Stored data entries
════════

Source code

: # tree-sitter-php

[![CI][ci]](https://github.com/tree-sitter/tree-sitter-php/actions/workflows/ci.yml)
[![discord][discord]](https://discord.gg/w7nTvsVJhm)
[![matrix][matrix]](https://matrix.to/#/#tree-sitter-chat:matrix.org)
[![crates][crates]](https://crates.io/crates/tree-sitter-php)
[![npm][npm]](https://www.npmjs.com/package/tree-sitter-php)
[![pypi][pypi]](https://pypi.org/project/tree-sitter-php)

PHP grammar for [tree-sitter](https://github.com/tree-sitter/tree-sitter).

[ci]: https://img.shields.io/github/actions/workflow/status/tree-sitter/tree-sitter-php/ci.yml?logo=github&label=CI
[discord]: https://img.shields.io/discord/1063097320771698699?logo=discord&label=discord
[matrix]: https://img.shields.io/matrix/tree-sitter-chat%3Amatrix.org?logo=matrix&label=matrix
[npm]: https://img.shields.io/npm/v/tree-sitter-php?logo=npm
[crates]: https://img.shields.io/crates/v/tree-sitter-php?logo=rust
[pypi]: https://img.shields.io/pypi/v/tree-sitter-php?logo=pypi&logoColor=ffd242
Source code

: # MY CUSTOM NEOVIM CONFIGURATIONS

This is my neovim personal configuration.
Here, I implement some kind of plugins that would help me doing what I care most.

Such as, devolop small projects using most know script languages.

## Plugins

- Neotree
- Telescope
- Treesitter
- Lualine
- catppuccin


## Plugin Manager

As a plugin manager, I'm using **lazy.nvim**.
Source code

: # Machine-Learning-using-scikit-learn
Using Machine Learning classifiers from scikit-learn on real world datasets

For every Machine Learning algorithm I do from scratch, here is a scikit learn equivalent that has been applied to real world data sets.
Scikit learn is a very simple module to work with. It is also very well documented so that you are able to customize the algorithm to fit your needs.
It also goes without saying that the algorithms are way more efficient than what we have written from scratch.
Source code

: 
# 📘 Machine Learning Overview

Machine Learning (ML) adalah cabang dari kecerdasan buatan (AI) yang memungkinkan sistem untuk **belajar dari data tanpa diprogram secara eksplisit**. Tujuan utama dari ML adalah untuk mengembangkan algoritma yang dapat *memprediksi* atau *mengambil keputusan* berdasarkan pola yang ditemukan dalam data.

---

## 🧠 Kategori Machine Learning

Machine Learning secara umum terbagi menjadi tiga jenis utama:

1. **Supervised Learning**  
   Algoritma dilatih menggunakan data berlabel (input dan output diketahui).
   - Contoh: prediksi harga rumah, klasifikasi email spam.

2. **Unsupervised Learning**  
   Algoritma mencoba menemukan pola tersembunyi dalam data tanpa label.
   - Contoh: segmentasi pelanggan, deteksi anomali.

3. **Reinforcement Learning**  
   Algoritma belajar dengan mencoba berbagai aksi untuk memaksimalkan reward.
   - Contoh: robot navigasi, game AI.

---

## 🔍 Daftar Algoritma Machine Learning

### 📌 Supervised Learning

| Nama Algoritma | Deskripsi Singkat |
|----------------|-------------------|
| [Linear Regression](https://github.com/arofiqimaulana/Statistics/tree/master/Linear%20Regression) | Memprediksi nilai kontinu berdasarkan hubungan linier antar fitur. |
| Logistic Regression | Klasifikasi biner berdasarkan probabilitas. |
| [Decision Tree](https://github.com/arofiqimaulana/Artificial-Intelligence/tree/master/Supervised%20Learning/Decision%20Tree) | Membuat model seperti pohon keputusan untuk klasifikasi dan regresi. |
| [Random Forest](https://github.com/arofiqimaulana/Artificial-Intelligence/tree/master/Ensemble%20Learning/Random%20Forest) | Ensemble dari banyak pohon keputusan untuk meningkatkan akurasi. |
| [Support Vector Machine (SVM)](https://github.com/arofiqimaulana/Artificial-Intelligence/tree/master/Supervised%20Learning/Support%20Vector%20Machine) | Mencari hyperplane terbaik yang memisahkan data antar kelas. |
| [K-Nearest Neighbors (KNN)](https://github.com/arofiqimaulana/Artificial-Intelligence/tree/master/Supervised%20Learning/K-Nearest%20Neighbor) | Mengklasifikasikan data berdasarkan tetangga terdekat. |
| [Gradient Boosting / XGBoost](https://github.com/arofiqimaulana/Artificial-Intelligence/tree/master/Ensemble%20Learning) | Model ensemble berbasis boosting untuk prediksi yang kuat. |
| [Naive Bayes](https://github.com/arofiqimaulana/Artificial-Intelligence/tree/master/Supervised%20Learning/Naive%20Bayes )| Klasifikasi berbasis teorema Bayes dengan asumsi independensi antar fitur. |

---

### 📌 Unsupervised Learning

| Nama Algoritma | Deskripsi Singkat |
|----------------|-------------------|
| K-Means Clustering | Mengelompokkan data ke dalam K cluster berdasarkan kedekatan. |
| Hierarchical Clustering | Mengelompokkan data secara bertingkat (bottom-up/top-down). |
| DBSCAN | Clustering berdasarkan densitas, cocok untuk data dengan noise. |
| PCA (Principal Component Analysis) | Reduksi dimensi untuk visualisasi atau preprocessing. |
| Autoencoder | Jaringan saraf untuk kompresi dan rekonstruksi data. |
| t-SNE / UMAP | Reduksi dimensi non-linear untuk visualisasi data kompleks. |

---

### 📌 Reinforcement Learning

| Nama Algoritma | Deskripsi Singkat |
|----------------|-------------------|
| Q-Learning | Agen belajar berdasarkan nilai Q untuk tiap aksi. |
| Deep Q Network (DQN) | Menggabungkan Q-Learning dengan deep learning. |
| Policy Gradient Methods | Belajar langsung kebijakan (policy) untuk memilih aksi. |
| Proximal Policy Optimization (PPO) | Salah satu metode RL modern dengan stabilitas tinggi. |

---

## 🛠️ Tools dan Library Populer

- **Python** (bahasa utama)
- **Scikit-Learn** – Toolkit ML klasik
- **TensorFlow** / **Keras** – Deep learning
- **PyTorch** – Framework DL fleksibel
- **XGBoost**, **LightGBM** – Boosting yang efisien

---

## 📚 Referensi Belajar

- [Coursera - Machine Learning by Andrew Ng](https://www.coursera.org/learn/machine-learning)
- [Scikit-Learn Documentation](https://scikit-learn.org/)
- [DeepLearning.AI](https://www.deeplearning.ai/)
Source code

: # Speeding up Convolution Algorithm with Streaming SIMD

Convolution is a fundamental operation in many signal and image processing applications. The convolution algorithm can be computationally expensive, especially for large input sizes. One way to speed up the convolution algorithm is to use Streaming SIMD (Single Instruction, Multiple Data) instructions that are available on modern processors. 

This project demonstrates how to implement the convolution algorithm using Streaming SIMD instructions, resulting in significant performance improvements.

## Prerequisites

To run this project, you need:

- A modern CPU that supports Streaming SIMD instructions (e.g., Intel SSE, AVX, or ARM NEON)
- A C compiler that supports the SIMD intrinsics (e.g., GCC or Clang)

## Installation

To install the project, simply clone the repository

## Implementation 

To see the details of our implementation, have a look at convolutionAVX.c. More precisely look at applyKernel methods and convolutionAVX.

════════

BRIEF →
Down to the final line, the data above must be copied exactly.

YOUR SOLUTION →
Source code

: # tree-sitter-php

[![CI][ci]](https://github.com/tree-sitter/tree-sitter-php/actions/workflows/ci.yml)
[![discord][discord]](https://discord.gg/w7nTvsVJhm)
[![matrix][matrix]](https://matrix.to/#/#tree-sitter-chat:matrix.org)
[![crates][crates]](https://crates.io/crates/tree-sitter-php)
[![npm][npm]](https://www.npmjs.com/package/tree-sitter-php)
[![pypi][pypi]](https://pypi.org/project/tree-sitter-php)

PHP grammar for [tree-sitter](https://github.com/tree-sitter/tree-sitter).

[ci]: https://img.shields.io/github/actions/workflow/status/tree-sitter/tree-sitter-php/ci.yml?logo=github&label=CI
[discord]: https://img.shields.io/discord/1063097320771698699?logo=discord&label=discord
[matrix]: https://img.shields.io/matrix/tree-sitter-chat%3Amatrix.org?logo=matrix&label=matrix
[npm]: https://img.shields.io/npm/v/tree-sitter-php?logo=npm
[crates]: https://img.shields.io/crates/v/tree-sitter-php?logo=rust
[pypi]: https://img.shields.io/pypi/v/tree-sitter-php?logo=pypi&logoColor=ffd242
Source code

: # MY CUSTOM NEOVIM CONFIGURATIONS

This is my neovim personal configuration.
Here, I implement some kind of plugins that would help me doing what I care most.

Such as, devolop small projects using most know script languages.

## Plugins

- Neotree
- Telescope
- Treesitter
- Lualine
- catppuccin


## Plugin Manager

As a plugin manager, I'm using **lazy.nvim**.
Source code

: # Machine-Learning-using-scikit-learn
Using Machine Learning classifiers from scikit-learn on real world datasets

For every Machine Learning algorithm I do from scratch, here is a scikit learn equivalent that has been applied to real world data sets.
Scikit learn is a very simple module to work with. It is also very well documented so that you are able to customize the algorithm to fit your needs.
It also goes without saying that the algorithms are way more efficient than what we have written from scratch.
Source code

: 
# 📘 Machine Learning Overview

Machine Learning (ML) adalah cabang dari kecerdasan buatan (AI) yang memungkinkan sistem untuk **belajar dari data tanpa diprogram secara eksplisit**. Tujuan utama dari ML adalah untuk mengembangkan algoritma yang dapat *memprediksi* atau *mengambil keputusan* berdasarkan pola yang ditemukan dalam data.

---

## 🧠 Kategori Machine Learning

Machine Learning secara umum terbagi menjadi tiga jenis utama:

1. **Supervised Learning**  
   Algoritma dilatih menggunakan data berlabel (input dan output diketahui).
   - Contoh: prediksi harga rumah, klasifikasi email spam.

2. **Unsupervised Learning**  
   Algoritma mencoba menemukan pola tersembunyi dalam data tanpa label.
   - Contoh: segmentasi pelanggan, deteksi anomali.

3. **Reinforcement Learning**  
   Algoritma belajar dengan mencoba berbagai aksi untuk memaksimalkan reward.
   - Contoh: robot navigasi, game AI.

---

## 🔍 Daftar Algoritma Machine Learning

### 📌 Supervised Learning

| Nama Algoritma | Deskripsi Singkat |
|----------------|-------------------|
| [Linear Regression](https://github.com/arofiqimaulana/Statistics/tree/master/Linear%20Regression) | Memprediksi nilai kontinu berdasarkan hubungan linier antar fitur. |
| Logistic Regression | Klasifikasi biner berdasarkan probabilitas. |
| [Decision Tree](https://github.com/arofiqimaulana/Artificial-Intelligence/tree/master/Supervised%20Learning/Decision%20Tree) | Membuat model seperti pohon keputusan untuk klasifikasi dan regresi. |
| [Random Forest](https://github.com/arofiqimaulana/Artificial-Intelligence/tree/master/Ensemble%20Learning/Random%20Forest) | Ensemble dari banyak pohon keputusan untuk meningkatkan akurasi. |
| [Support Vector Machine (SVM)](https://github.com/arofiqimaulana/Artificial-Intelligence/tree/master/Supervised%20Learning/Support%20Vector%20Machine) | Mencari hyperplane terbaik yang memisahkan data antar kelas. |
| [K-Nearest Neighbors (KNN)](https://github.com/arofiqimaulana/Artificial-Intelligence/tree/master/Supervised%20Learning/K-Nearest%20Neighbor) | Mengklasifikasikan data berdasarkan tetangga terdekat. |
| [Gradient Boosting / XGBoost](https://github.com/arofiqimaulana/Artificial-Intelligence/tree/master/Ensemble%20Learning) | Model ensemble berbasis boosting untuk prediksi yang kuat. |
| [Naive Bayes](https://github.com/arofiqimaulana/Artificial-Intelligence/tree/master/Supervised%20Learning/Naive%20Bayes )| Klasifikasi berbasis teorema Bayes dengan asumsi independensi antar fitur. |

---

### 📌 Unsupervised Learning

| Nama Algoritma | Deskripsi Singkat |
|----------------|-------------------|
| K-Means Clustering | Mengelompokkan data ke dalam K cluster berdasarkan kedekatan. |
| Hierarchical Clustering | Mengelompokkan data secara bertingkat (bottom-up/top-down). |
| DBSCAN | Clustering berdasarkan densitas, cocok untuk data dengan noise. |
| PCA (Principal Component Analysis) | Reduksi dimensi untuk visualisasi atau preprocessing. |
| Autoencoder | Jaringan saraf untuk kompresi dan rekonstruksi data. |
| t-SNE / UMAP | Reduksi dimensi non-linear untuk visualisasi data kompleks. |

---

### 📌 Reinforcement Learning

| Nama Algoritma | Deskripsi Singkat |
|----------------|-------------------|
| Q-Learning | Agen belajar berdasarkan nilai Q untuk tiap aksi. |
| Deep Q Network (DQN) | Menggabungkan Q-Learning dengan deep learning. |
| Policy Gradient Methods | Belajar langsung kebijakan (policy) untuk memilih aksi. |
| Proximal Policy Optimization (PPO) | Salah satu metode RL modern dengan stabilitas tinggi. |

---

## 🛠️ Tools dan Library Populer

- **Python** (bahasa utama)
- **Scikit-Learn** – Toolkit ML klasik
- **TensorFlow** / **Keras** – Deep learning
- **PyTorch** – Framework DL fleksibel
- **XGBoost**, **LightGBM** – Boosting yang efisien

---

## 📚 Referensi Belajar

- [Coursera - Machine Learning by Andrew Ng](https://www.coursera.org/learn/machine-learning)
- [Scikit-Learn Documentation](https://scikit-learn.org/)
- [DeepLearning.AI](https://www.deeplearning.ai/)
Source code

: # Speeding up Convolution Algorithm with Streaming SIMD

Convolution is a fundamental operation in many signal and image processing applications. The convolution algorithm can be computationally expensive, especially for large input sizes. One way to speed up the convolution algorithm is to use Streaming SIMD (Single Instruction, Multiple Data) instructions that are available on modern processors. 

This project demonstrates how to implement the convolution algorithm using Streaming SIMD instructions, resulting in significant performance improvements.

## Prerequisites

To run this project, you need:

- A modern CPU that supports Streaming SIMD instructions (e.g., Intel SSE, AVX, or ARM NEON)
- A C compiler that supports the SIMD intrinsics (e.g., GCC or Clang)

## Installation

To install the project, simply clone the repository

## Implementation 

To see the details of our implementation, have a look at convolutionAVX.c. More precisely look at applyKernel methods and convolutionAVX.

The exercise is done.